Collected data
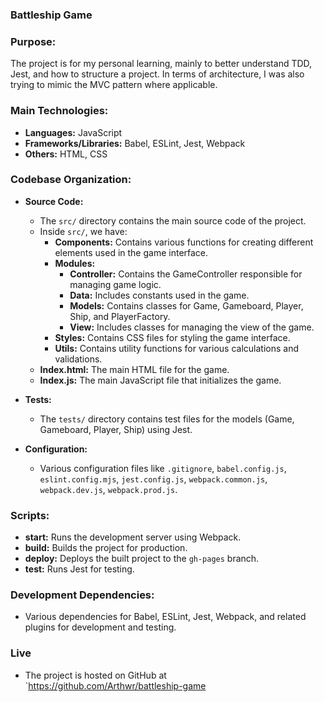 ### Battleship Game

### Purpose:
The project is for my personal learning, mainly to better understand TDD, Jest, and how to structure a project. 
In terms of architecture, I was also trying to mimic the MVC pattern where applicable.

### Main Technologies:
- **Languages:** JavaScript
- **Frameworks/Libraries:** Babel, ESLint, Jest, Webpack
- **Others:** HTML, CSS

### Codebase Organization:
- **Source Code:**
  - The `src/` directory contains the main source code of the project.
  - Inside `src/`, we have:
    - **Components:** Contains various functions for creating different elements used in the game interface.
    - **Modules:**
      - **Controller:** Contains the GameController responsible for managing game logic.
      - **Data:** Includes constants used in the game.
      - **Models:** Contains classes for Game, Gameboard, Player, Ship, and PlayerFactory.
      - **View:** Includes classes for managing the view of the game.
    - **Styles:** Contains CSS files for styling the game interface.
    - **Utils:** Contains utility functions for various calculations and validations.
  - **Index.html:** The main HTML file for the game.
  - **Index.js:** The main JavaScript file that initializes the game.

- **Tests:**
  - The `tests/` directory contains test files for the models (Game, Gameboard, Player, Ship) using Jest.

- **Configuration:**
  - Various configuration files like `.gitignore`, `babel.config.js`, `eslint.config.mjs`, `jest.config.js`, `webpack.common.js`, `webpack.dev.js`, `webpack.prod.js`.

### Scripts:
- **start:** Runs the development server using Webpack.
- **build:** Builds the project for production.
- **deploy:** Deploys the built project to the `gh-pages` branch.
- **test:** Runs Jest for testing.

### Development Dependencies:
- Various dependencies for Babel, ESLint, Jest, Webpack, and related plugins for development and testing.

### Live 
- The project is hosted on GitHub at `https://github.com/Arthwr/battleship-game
* * *
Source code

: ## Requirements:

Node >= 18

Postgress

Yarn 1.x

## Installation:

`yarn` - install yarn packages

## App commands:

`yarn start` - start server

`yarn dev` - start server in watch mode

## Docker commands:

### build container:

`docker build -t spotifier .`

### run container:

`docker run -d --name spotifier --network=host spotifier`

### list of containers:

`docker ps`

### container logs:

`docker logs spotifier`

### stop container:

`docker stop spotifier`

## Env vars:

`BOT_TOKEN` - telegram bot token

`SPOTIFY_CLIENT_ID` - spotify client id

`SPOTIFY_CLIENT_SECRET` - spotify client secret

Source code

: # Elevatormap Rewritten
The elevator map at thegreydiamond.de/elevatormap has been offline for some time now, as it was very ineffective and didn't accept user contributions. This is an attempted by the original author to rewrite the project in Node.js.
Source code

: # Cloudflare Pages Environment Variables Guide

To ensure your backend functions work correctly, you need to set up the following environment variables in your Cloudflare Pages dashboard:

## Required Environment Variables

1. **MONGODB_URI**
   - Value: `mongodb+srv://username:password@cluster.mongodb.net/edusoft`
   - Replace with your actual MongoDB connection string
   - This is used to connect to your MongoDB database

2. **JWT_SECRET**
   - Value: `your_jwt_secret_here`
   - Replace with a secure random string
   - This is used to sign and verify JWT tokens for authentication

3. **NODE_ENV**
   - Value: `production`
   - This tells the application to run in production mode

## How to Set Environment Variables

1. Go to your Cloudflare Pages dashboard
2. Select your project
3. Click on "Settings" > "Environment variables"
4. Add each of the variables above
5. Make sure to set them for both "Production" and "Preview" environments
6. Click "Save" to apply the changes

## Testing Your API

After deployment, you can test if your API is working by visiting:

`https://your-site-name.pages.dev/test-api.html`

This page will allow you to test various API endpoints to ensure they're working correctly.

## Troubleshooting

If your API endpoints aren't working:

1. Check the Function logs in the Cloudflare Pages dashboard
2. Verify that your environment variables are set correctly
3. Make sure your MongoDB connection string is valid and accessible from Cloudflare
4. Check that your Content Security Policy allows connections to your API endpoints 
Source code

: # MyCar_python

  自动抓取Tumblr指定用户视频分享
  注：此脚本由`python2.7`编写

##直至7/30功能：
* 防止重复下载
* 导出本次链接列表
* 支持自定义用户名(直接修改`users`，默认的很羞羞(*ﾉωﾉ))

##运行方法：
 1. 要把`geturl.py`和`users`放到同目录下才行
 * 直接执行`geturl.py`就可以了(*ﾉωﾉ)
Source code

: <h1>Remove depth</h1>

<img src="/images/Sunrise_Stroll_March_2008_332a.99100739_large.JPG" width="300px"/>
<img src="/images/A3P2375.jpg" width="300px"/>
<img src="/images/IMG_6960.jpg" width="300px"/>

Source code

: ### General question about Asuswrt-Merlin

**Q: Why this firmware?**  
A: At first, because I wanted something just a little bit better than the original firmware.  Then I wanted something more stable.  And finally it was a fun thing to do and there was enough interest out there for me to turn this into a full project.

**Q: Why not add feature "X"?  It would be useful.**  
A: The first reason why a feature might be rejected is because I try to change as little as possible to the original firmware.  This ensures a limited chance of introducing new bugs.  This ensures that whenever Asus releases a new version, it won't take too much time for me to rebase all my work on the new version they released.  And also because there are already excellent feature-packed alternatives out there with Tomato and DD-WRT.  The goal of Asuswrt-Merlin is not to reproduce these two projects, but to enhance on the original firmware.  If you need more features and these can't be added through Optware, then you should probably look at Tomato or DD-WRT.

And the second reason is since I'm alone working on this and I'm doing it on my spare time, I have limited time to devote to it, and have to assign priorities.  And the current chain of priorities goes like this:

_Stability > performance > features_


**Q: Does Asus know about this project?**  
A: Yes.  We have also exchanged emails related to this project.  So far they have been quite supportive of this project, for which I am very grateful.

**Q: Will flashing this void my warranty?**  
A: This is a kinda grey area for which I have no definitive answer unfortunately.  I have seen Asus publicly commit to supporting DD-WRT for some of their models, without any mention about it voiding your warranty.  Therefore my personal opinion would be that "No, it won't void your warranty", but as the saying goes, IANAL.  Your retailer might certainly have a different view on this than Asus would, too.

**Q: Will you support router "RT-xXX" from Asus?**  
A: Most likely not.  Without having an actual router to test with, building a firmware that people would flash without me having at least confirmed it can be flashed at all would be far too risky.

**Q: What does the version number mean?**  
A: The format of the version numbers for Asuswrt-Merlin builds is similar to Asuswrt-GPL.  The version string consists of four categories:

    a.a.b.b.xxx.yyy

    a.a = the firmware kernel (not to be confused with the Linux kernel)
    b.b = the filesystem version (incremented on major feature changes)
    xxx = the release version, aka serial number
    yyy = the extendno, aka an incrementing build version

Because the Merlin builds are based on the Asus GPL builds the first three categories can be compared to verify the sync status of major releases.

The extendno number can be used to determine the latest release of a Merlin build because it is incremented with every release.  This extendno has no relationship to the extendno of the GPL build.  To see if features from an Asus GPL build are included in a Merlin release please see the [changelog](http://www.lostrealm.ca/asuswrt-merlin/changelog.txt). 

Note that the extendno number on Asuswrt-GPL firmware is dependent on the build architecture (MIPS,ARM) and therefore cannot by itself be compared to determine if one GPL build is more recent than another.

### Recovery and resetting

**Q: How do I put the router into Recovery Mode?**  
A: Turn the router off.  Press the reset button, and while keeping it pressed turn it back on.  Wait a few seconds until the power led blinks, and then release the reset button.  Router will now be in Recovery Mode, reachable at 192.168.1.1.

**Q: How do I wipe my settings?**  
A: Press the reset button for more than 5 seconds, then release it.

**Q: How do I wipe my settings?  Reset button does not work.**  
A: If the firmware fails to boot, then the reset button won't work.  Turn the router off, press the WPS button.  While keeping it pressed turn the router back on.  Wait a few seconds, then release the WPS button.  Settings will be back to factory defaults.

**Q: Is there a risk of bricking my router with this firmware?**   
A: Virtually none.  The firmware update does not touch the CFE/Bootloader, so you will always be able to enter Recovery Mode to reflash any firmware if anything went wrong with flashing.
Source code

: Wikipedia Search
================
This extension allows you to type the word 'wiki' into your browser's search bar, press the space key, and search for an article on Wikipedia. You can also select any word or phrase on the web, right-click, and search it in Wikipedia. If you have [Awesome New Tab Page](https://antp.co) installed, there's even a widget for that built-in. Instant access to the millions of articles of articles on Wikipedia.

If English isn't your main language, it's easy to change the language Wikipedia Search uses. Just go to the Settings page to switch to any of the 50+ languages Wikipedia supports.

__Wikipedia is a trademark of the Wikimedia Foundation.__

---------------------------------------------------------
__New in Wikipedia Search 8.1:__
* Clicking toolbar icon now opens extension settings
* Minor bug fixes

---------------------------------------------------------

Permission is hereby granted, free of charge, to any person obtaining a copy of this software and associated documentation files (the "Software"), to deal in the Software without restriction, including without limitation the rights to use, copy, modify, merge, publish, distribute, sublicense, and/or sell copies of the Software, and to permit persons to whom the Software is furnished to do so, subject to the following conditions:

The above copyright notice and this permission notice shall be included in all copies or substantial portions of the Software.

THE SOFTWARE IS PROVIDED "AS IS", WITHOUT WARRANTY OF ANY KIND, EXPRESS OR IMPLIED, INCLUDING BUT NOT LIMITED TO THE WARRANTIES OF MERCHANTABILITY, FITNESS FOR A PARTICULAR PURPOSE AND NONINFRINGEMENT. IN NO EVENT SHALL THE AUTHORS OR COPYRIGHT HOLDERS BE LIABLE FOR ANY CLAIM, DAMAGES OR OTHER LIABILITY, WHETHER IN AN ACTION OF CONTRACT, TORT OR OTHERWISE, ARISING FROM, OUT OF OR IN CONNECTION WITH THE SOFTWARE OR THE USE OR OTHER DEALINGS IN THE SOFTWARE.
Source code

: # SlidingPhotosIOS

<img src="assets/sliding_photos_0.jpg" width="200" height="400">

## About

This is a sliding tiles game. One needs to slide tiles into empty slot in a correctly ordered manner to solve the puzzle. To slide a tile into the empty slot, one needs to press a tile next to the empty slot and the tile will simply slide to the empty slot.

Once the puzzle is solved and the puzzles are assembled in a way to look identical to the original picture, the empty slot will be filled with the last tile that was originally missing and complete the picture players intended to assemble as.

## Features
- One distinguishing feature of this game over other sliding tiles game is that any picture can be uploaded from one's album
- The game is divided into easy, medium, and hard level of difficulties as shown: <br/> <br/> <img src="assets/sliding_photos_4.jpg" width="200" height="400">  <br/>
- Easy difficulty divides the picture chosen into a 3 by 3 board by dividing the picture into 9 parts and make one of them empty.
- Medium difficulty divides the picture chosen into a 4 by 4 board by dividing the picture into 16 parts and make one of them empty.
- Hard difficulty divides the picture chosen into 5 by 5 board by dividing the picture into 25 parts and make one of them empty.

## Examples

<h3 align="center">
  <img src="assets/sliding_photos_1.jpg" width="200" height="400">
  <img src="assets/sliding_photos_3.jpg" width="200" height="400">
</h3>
---
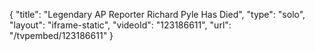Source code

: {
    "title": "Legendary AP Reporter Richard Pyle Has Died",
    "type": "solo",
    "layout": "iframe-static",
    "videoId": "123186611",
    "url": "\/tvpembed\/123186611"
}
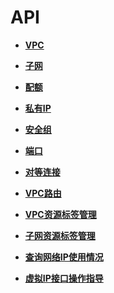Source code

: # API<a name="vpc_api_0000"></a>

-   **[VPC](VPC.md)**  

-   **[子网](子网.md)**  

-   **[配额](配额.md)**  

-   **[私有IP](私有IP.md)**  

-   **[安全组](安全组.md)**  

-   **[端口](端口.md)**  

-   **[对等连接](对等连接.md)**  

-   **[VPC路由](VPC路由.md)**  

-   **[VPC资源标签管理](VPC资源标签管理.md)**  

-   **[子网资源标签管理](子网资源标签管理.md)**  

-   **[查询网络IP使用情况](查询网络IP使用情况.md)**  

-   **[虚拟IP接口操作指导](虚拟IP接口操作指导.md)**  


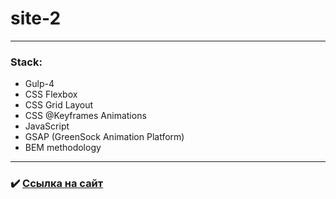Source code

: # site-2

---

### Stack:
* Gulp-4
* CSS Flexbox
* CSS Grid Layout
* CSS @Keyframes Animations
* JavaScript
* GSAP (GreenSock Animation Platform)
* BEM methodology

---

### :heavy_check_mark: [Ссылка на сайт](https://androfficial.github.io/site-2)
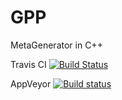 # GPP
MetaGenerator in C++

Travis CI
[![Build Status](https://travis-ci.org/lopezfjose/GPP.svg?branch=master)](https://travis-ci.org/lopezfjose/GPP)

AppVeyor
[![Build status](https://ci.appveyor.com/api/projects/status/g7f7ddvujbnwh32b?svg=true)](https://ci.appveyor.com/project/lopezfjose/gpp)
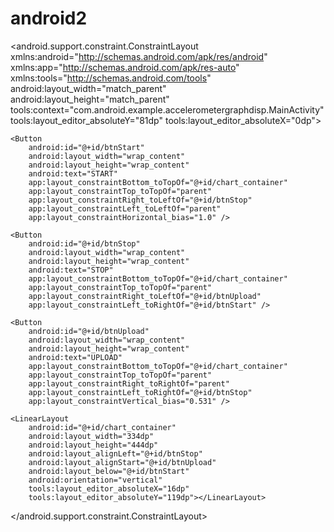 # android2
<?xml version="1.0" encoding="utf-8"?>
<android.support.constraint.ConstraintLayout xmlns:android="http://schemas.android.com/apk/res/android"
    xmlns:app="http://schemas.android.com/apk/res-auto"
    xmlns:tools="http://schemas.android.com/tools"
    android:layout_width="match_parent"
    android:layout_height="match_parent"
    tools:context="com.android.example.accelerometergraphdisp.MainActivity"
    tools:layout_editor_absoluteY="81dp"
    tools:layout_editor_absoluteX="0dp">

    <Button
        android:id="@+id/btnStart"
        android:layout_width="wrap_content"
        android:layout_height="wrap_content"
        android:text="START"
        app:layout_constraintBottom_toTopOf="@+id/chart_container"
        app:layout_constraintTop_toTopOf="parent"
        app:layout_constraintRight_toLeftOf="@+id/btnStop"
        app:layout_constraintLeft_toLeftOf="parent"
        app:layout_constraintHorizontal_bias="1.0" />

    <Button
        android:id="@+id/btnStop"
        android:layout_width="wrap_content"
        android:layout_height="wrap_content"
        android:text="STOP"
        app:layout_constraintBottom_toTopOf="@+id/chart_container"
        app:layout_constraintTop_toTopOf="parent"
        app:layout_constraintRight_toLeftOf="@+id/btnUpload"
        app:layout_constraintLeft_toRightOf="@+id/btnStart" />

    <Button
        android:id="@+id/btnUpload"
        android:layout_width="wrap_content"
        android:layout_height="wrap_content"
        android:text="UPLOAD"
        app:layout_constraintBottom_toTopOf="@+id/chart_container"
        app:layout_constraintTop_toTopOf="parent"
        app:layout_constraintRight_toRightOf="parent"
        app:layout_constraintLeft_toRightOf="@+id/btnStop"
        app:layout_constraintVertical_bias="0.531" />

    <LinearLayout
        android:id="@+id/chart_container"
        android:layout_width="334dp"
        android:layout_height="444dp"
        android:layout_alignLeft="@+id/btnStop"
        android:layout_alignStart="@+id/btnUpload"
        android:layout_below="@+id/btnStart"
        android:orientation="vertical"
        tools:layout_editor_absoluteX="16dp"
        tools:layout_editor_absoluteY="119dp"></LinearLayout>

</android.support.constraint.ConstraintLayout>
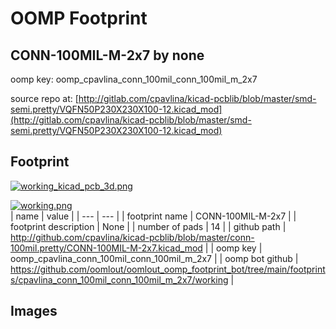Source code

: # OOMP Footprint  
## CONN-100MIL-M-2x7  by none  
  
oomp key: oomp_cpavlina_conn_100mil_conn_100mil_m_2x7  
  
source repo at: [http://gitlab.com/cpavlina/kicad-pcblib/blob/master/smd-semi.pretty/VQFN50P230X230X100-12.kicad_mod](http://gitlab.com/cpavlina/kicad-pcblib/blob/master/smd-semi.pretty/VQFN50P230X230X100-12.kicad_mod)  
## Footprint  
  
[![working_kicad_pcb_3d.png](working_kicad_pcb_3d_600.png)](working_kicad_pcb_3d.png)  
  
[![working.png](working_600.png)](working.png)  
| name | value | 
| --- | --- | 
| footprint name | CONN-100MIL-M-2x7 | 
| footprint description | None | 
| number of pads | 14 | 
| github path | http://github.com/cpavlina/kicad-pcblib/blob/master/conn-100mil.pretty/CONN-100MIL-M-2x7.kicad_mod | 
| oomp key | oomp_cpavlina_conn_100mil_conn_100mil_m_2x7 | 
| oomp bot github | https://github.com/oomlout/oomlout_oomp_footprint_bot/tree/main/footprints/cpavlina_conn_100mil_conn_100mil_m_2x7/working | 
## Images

Instructions for the task
Return all lines in the data that include the word "first".

Task response
A: At first, because I wanted something just a little bit better than the original firmware.  Then I wanted something more stable.  And finally it was a fun thing to do and there was enough interest out there for me to turn this into a full project.
A: The first reason why a feature might be rejected is because I try to change as little as possible to the original firmware.  This ensures a limited chance of introducing new bugs.  This ensures that whenever Asus releases a new version, it won't take too much time for me to rebase all my work on the new version they released.  And also because there are already excellent feature-packed alternatives out there with Tomato and DD-WRT.  The goal of Asuswrt-Merlin is not to reproduce these two projects, but to enhance on the original firmware.  If you need more features and these can't be added through Optware, then you should probably look at Tomato or DD-WRT.
Because the Merlin builds are based on the Asus GPL builds the first three categories can be compared to verify the sync status of major releases.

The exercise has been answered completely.